The missing detail was finally confirmed, rather quietly, at the end of August 2016 within the procedures for the data checking exercise.
The final answer in the Q and A section, on the final page of this document, says:
‘The scaled score that pupils need to achieve in the test subjects (reading, mathematics or grammar, punctuation and spelling) to attain the higher standard is 110.’
This was underlined in the updated edition of the Primary school accountability in 2016 document which appeared on 1 September. It describes the expected standard and the higher standard thus:
‘The percentage of pupils achieving the expected standard is a combined measure across the three subjects. To be counted towards the measure, a pupil must have a scaled score of 100 or more in reading and a scaled score of 100 or more in mathematics; and have been teacher assessed in writing as ‘working at the expected standard’ or ‘working at a greater depth in the expected standard’.
The percentage of pupils achieving at a higher standard is also a combined measure across the three subjects. To be counted towards the measure, a pupil must have a ‘high scaled score’ of 110 or more in reading and mathematics; and have been teacher assessed in writing as ‘working at a greater depth within the expected standard’
The accountability document also explains that the scaled score necessary to achieve the higher standard was ‘determined solely with reference to the distribution of pupils’ test results to identify the pupils who achieved a high mark on the 2016 tests’ – ie there was no standard-setting exercise.
A similar line is taken in SFR39/2016 – National curriculum assessments: key stage 2, 2016 (provisional) which also appeared on 1 September. It suggests that:
‘A threshold of 110 was chosen to give approximately one-fifth of pupils achieving the high score in each subject. This threshold also has the presentational advantage that it is the mid-point between the expected standard and the maximum scaled score. The threshold for the high score will be confirmed for future years in updates to the technical guidance, but the intention is that it will remain in the same place (110) for a number of years so that changes over time can be measured.’
This appears to suggest that selection of the mid-point was a secondary consideration, rather than the obvious choice. The justification for selecting in (very) approximately 20% in each assessment – as opposed to 5%, 10%, 25% or 33% – is not explained.

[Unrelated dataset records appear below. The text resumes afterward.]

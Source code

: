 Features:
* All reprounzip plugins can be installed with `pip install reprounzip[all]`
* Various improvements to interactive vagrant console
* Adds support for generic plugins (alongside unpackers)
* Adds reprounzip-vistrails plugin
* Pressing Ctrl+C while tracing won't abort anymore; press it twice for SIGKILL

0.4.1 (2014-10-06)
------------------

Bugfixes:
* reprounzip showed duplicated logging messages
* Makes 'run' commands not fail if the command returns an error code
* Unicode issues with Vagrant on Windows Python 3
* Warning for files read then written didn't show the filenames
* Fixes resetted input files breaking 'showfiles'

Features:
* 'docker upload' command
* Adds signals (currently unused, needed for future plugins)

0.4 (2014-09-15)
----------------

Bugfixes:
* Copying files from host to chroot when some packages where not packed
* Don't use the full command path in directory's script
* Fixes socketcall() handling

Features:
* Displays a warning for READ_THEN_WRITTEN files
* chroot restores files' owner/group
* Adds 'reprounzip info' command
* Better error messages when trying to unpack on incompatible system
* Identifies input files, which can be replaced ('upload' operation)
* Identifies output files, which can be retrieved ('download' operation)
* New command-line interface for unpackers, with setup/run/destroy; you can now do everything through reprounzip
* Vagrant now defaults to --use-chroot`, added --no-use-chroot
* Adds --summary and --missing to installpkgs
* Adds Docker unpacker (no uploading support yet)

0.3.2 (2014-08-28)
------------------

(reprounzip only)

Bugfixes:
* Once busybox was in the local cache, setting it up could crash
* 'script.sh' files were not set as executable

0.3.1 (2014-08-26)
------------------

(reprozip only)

The commitment to maintaining this position is not exactly unwavering. The form of words leaves open the possibility that the score may be changed in future if too few learners manage to achieve it. This conflicts sharply with the government’s insistence that the scale and the expected level will remain unchanged.
This might be indicative of disagreement about where exactly the higher standard should be pitched: the headline that only 5% achieved it may turn out to be politically damaging, particularly if there is negligible improvement in 2017.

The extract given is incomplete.